▸ **EXERCISE DIRECTIONS**
Your copy should contain exactly the lines from the start of the listing through the line that holds "- Since the", and no pictures.
.....
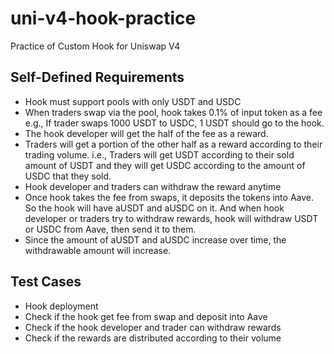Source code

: # uni-v4-hook-practice

Practice of Custom Hook for Uniswap V4

## Self-Defined Requirements

- Hook must support pools with only USDT and USDC
- When traders swap via the pool, hook takes 0.1% of input token as a fee
  e.g., If trader swaps 1000 USDT to USDC, 1 USDT should go to the hook.
- The hook developer will get the half of the fee as a reward.
- Traders will get a portion of the other half as a reward according to their trading volume.
  i.e., Traders will get USDT according to their sold amount of USDT and they will get USDC according to the amount of USDC that they sold.
- Hook developer and traders can withdraw the reward anytime
- Once hook takes the fee from swaps, it deposits the tokens into Aave.
  So the hook will have aUSDT and aUSDC on it.
  And when hook developer or traders try to withdraw rewards, hook will withdraw USDT or USDC from Aave, then send it to them.
- Since the amount of aUSDT and aUSDC increase over time, the withdrawable amount will increase.

## Test Cases

- Hook deployment
- Check if the hook get fee from swap and deposit into Aave
- Check if the hook developer and trader can withdraw rewards
- Check if the rewards are distributed according to their volume
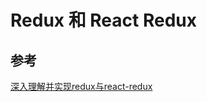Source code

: # Redux 和 React Redux

## 参考

[深入理解并实现redux与react-redux](https://blog.naice.me/article/5d1dc7f012455e43083aabda)
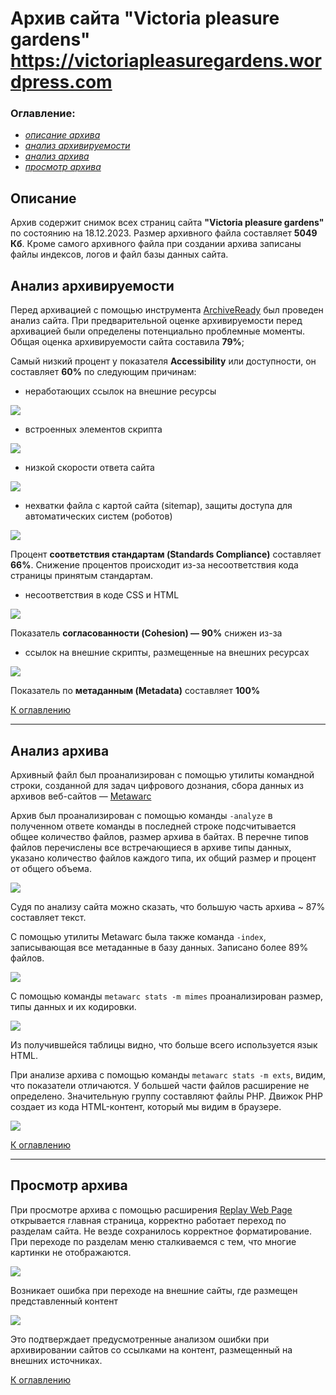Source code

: # Архив сайта "Victoria pleasure gardens" https://victoriapleasuregardens.wordpress.com

### Оглавление:

- [*описание архива*](https://github.com/SvetlanaARyabova/PleasureGardensWebArchive/blob/main/americanpleasuregardens.com/aboutarchive.md#описание)
- [*анализ архивируемости*](https://github.com/SvetlanaARyabova/PleasureGardensWebArchive/blob/main/americanpleasuregardens.com/aboutarchive.md#анализ-архивабилити)
- [*анализ архива*](https://github.com/SvetlanaARyabova/PleasureGardensWebArchive/blob/main/americanpleasuregardens.com/aboutarchive.md#анализ-архива)
- [*просмотр архива*](https://github.com/SvetlanaARyabova/PleasureGardensWebArchive/blob/main/americanpleasuregardens.com/aboutarchive.md#просмотр-архива)

## Описание

Архив содержит снимок всех страниц сайта **"Victoria pleasure gardens"** по состоянию на 18.12.2023. Размер архивного файла составляет **5049 Кб**. Кроме самого архивного файла при создании архива записаны файлы индексов, логов и файл базы данных сайта.

## Анализ архивируемости

Перед архивацией с помощью инструмента [ArchiveReady](https://archiveready.com/) был проведен анализ сайта. При предварительной оценке архивируемости  перед архивацией были определены потенциально проблемные моменты. Общая  оценка архивируемости сайта составила **79%**;

Самый низкий процент у показателя **Accessibility** или доступности, он составляет **60%** по следующим причинам:

- неработающих ссылок на внешние ресурсы

<img src="/victoriapleasuregardens.wordpress.com/images/image-20231220222108047.png"/>

- встроенных элементов скрипта

<img src="/victoriapleasuregardens.wordpress.com/images/image-20231220222155671.png"/>

- низкой скорости ответа сайта
  
<img src="/victoriapleasuregardens.wordpress.com/images/image-20231220222233491.png"/>

- нехватки файла с картой сайта (sitemap),  защиты доступа для автоматических систем (роботов)

<img src="/victoriapleasuregardens.wordpress.com/images/image-20231220222336746.png"/>

Процент **соответствия стандартам (Standards Compliance)** составляет **66%**. Снижение процентов происходит из-за несоответствия кода страницы принятым стандартам.

- несоответствия в коде CSS и HTML

<img src="/victoriapleasuregardens.wordpress.com/images/image-20231220223013266.png"/>

Показатель **согласованности (Cohesion) — 90%** снижен из-за

- ссылок на внешние скрипты, размещенные на внешних ресурсах

<img src="/victoriapleasuregardens.wordpress.com/images/image-20231220223151755.png"/>

Показатель по **метаданным (Metadata)** составляет **100%**

[К оглавлению](#оглавление)

------

## Анализ архива

Архивный файл был проанализирован с помощью утилиты  командной строки, созданной для задач цифрового дознания, сбора данных  из архивов веб-сайтов — [Metawarc](https://github.com/datacoon/metawarc)

Архив был проанализирован с помощью команды `-analyze` в полученном ответе команды в последней строке подсчитывается общее  количество файлов, размер архива в байтах. В перечне типов файлов  перечислены все встречающиеся в архиве типы данных, указано количество  файлов каждого типа, их общий размер и процент от общего объема.

<img src="/victoriapleasuregardens.wordpress.com/images/image-20231220223409017.png"/>

Судя по анализу сайта можно сказать, что большую часть архива ~ 87% составляет текст.

С помощью утилиты Metawarc была также команда `-index`, записывающая все метаданные в базу данных. Записано более 89% файлов.

<img src="/victoriapleasuregardens.wordpress.com/images/image-20231220223816232.png"/>

С помощью команды `metawarc stats -m mimes` проанализирован размер, типы данных и их кодировки.

<img src="/victoriapleasuregardens.wordpress.com/images/image-20231220224019811.png"/>

Из получившейся таблицы видно, что больше всего используется язык HTML.

При анализе архива с помощью команды `metawarc stats -m exts`, видим, что показатели отличаются. У большей части файлов расширение не определено. Значительную группу составляют файлы PHP. Движок PHP создает из кода HTML-контент, который мы видим в браузере.

<img src="/victoriapleasuregardens.wordpress.com/images/image-20231220224233824.png"/>

[К оглавлению](#оглавление)

------

## Просмотр архива

При просмотре архива с помощью расширения [Replay Web Page](https://replayweb.page/) открывается главная страница, корректно работает переход по разделам  сайта. Не везде сохранилось корректное форматирование. При переходе по  разделам меню сталкиваемся с тем, что многие картинки не отображаются.

<img src="/victoriapleasuregardens.wordpress.com/images/image-20231220225142097.png"/>

Возникает ошибка при переходе на внешние сайты, где  размещен представленный контент

<img src="/victoriapleasuregardens.wordpress.com/images/image-20231220225328068.png"/>

Это подтверждает предусмотренные анализом ошибки при   архивировании сайтов со ссылками на контент, размещенный на внешних   источниках.

[К оглавлению](#оглавление)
.....
▸ **EXERCISE RESULT**
Source code

: # uni-v4-hook-practice

Practice of Custom Hook for Uniswap V4

## Self-Defined Requirements

- Hook must support pools with only USDT and USDC
- When traders swap via the pool, hook takes 0.1% of input token as a fee
  e.g., If trader swaps 1000 USDT to USDC, 1 USDT should go to the hook.
- The hook developer will get the half of the fee as a reward.
- Traders will get a portion of the other half as a reward according to their trading volume.
  i.e., Traders will get USDT according to their sold amount of USDT and they will get USDC according to the amount of USDC that they sold.
- Hook developer and traders can withdraw the reward anytime
- Once hook takes the fee from swaps, it deposits the tokens into Aave.
  So the hook will have aUSDT and aUSDC on it.
  And when hook developer or traders try to withdraw rewards, hook will withdraw USDT or USDC from Aave, then send it to them.
- Since the amount of aUSDT and aUSDC increase over time, the withdrawable amount will increase.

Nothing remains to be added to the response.